Gamble is one of the biggest names on PAN, which is somewhere between an art project and a record label. PAN was founded in 2008 by Bill Kouligas and has emerged recently as one of Berlin’s most talked-about imprints, encompassing noise, experimental electronic music, free jazz, techno, sampled jungle mixtapes, and sound art. PAN occupies an in-between space in Berlin’s music community, quickly building an influential aesthetic without conforming to any one particular sound.

‘I saw it as a way to develop a visual project,’ says Kouligas, ‘whilst at the same time making a platform for a wide range of music that I had already been involved in, both as an artist and curator.’ Last year, PAN had a booth at abc – art berlin contemporary, in the ‘bazaar’ section curated by New York’s Artists Space.
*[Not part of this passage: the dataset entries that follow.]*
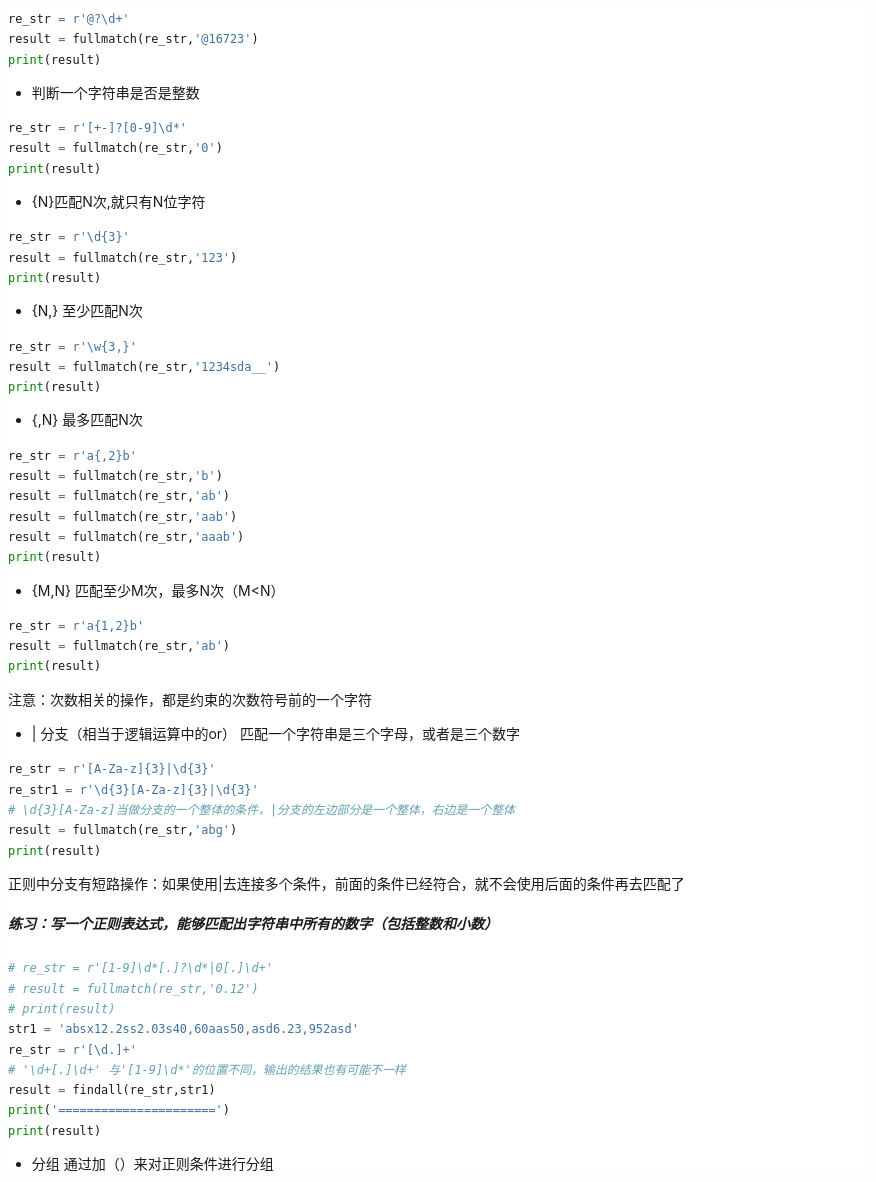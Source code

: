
 ```python
re_str = r'@?\d+'
result = fullmatch(re_str,'@16723')
print(result)
```
+ 判断一个字符串是否是整数

```python
re_str = r'[+-]?[0-9]\d*'
result = fullmatch(re_str,'0')
print(result)
```
+ {N}匹配N次,就只有N位字符

```python
re_str = r'\d{3}'
result = fullmatch(re_str,'123')
print(result)
```
+ {N,} 至少匹配N次

```python
re_str = r'\w{3,}'
result = fullmatch(re_str,'1234sda__')
print(result)
```
+ {,N} 最多匹配N次

```python
re_str = r'a{,2}b'
result = fullmatch(re_str,'b')
result = fullmatch(re_str,'ab')
result = fullmatch(re_str,'aab')
result = fullmatch(re_str,'aaab')
print(result)
```
+ {M,N} 匹配至少M次，最多N次（M<N）

```python
re_str = r'a{1,2}b'
result = fullmatch(re_str,'ab')
print(result)
```
注意：次数相关的操作，都是约束的次数符号前的一个字符
+ | 分支（相当于逻辑运算中的or）
  匹配一个字符串是三个字母，或者是三个数字

```python
re_str = r'[A-Za-z]{3}|\d{3}'
re_str1 = r'\d{3}[A-Za-z]{3}|\d{3}'
# \d{3}[A-Za-z]当做分支的一个整体的条件，|分支的左边部分是一个整体，右边是一个整体
result = fullmatch(re_str,'abg')
print(result)
```
 正则中分支有短路操作：如果使用|去连接多个条件，前面的条件已经符合，就不会使用后面的条件再去匹配了
#####   练习：写一个正则表达式，能够匹配出字符串中所有的数字（包括整数和小数）
```python
# re_str = r'[1-9]\d*[.]?\d*|0[.]\d+'
# result = fullmatch(re_str,'0.12')
# print(result)
str1 = 'absx12.2ss2.03s40,60aas50,asd6.23,952asd'
re_str = r'[\d.]+'
# '\d+[.]\d+' 与'[1-9]\d*'的位置不同，输出的结果也有可能不一样
result = findall(re_str,str1)
print('======================')
print(result)
```
+ 分组
  通过加（）来对正则条件进行分组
Many of the musicians on PAN cross over into the art world. The artist James Hoff’s record on PAN, How Wheeling Feels When the Ground Walks Away (2011), exists primarily as documentation of a sound installation, commissioned by Performa, New York, consisting of – according to the label – ‘various historic riots, from the concert hall and music venue to the sounds of modern warfare.’ (Hoff is also a co-founder of the New York non-profit Primary Information, which publishes out-of-print artists’ books; PAN helps distribute Primary Information material through its website.) Mark Fell, represented on PAN via his projects Sensate Focus and his long-running duo with Mat Steel, as SND, makes visual art as well as music; his live performances are often a synthesis of sound and video. Eli Keszler, an American experimental percussionist on PAN, builds complex, fragile sound sculptures with wire and motors, which he triggers with his manic, focused drumming. The German artist and experimental electronic musician Florian Hecker, whose key 2003 Mego release Sun Pandämonium was reissued by PAN in 2011, was included in dOCUMENTA (13).
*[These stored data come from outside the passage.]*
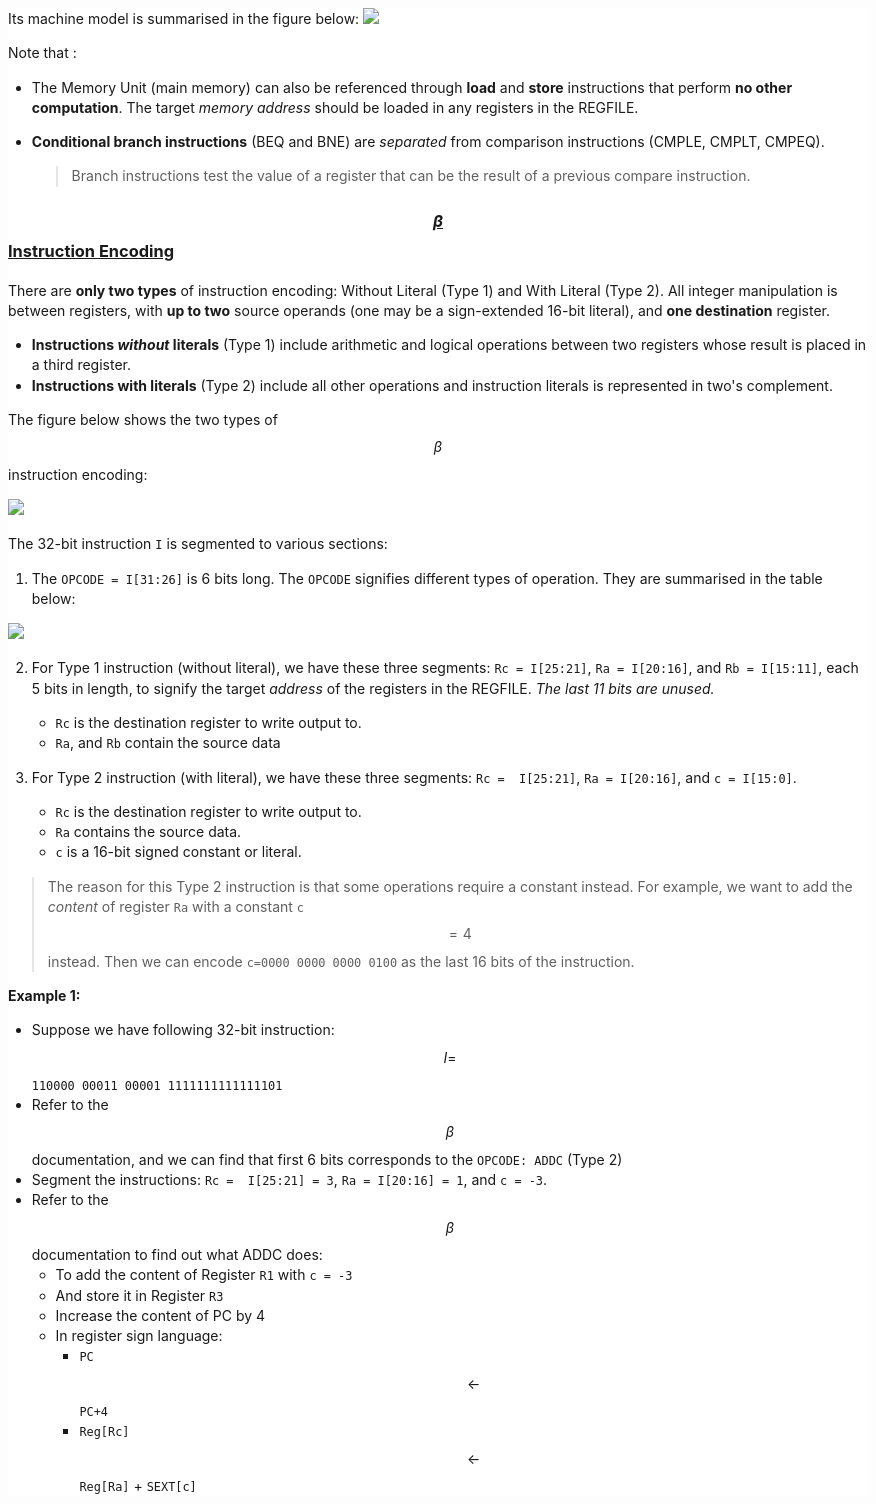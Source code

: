 Its machine model is summarised in the figure below:
<img src="https://dropbox.com/s/v7j3tlf46f4k75c/beta_cpu_simp.png?raw=1"   >


Note that :
* The Memory Unit (main memory) can also be referenced through **load** and **store** instructions that perform **no other computation**. The target *memory* *address* should be loaded in any registers in the REGFILE. 

* **Conditional branch instructions** (BEQ and BNE) are *separated* from comparison instructions (CMPLE, CMPLT, CMPEQ). 
	> Branch instructions test the value of a register that can be the result of a previous compare instruction.

### [$$\beta$$ Instruction Encoding ](https://www.youtube.com/watch?v=h1KGzAbJH4Q&t=3640s)

There are **only two types** of instruction encoding: Without Literal (Type 1) and With Literal (Type 2). All integer manipulation is between registers, with **up to two** source operands (one may be a sign-extended 16-bit literal), and **one destination** register.
- **Instructions *without* literals** (Type 1) include arithmetic and logical operations between two registers whose result is placed in a third register.
- **Instructions with literals** (Type 2) include all other operations and instruction literals is represented in two's complement.

The figure below shows the two types of $$\beta$$ instruction encoding:

 <img src="https://dropbox.com/s/6sij3diwmtxs7q3/S4.png?raw=1" style="width: 70%;"  >

The 32-bit instruction `I` is segmented to various sections:

1.  The `OPCODE = I[31:26]` is 6 bits long. The `OPCODE` signifies different types of operation. They are summarised in the table below:

<img src="https://dropbox.com/s/jq9rcou91vbu6ka/instr.png?raw=1"   >

2.  For Type 1 instruction (without literal), we have these three segments: `Rc = I[25:21]`, `Ra = I[20:16]`, and `Rb = I[15:11]`, each 5 bits in length, to signify the target *address* of the registers in the REGFILE.  *The last 11 bits are unused.*
	- `Rc`  is the destination register to write output to. 
	- `Ra`, and `Rb` contain the source data 

4.  For Type 2 instruction (with literal), we have these three segments: `Rc =  I[25:21]`, `Ra = I[20:16]`, and `c = I[15:0]`. 
	- `Rc` is the destination register to write output to. 
	- `Ra` contains the source data. 
	- `c` is a 16-bit signed constant or literal. 

>The reason for this Type 2  instruction is that some operations require a constant instead. For example, we want to add the *content* of register `Ra` with a constant `c` $$= 4$$ instead. Then we can encode `c=0000 0000 0000 0100` as the last 16 bits of the instruction. 
  


**Example 1:**
-  Suppose we have following 32-bit instruction: $$I=$$`110000 00011 00001 1111111111111101`
- Refer to the $$\beta$$ documentation, and we can find that first 6 bits corresponds to the `OPCODE: ADDC`  (Type 2)
- Segment the instructions: `Rc =  I[25:21] = 3`, `Ra = I[20:16] = 1`, and `c = -3`. 
- Refer to the $$\beta$$ documentation to find out what ADDC does:
	- To add the content of Register `R1` with `c = -3`
	- And store it in Register `R3`
	- Increase the content of PC by 4
	- In register sign language:
		- `PC` $$\leftarrow$$ `PC+4`
		- `Reg[Rc]` $$\leftarrow$$ `Reg[Ra]`  + `SEXT[c]`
PAN also reaches deep into the history of sound art, with some old-school names: the underground American sound artist Joseph Hammer, who began work in 1980 with the Los Angeles Free Music Society, and the British electroacoustic composer Trevor Wishart, who also hails from the same era. Hammer’s woozy sound collage I Love You, Please Love Me Too (2010) is one of PAN’s best releases to date – it sounds a bit like what would happen if you melted all of your vinyl records down into their plastic essence.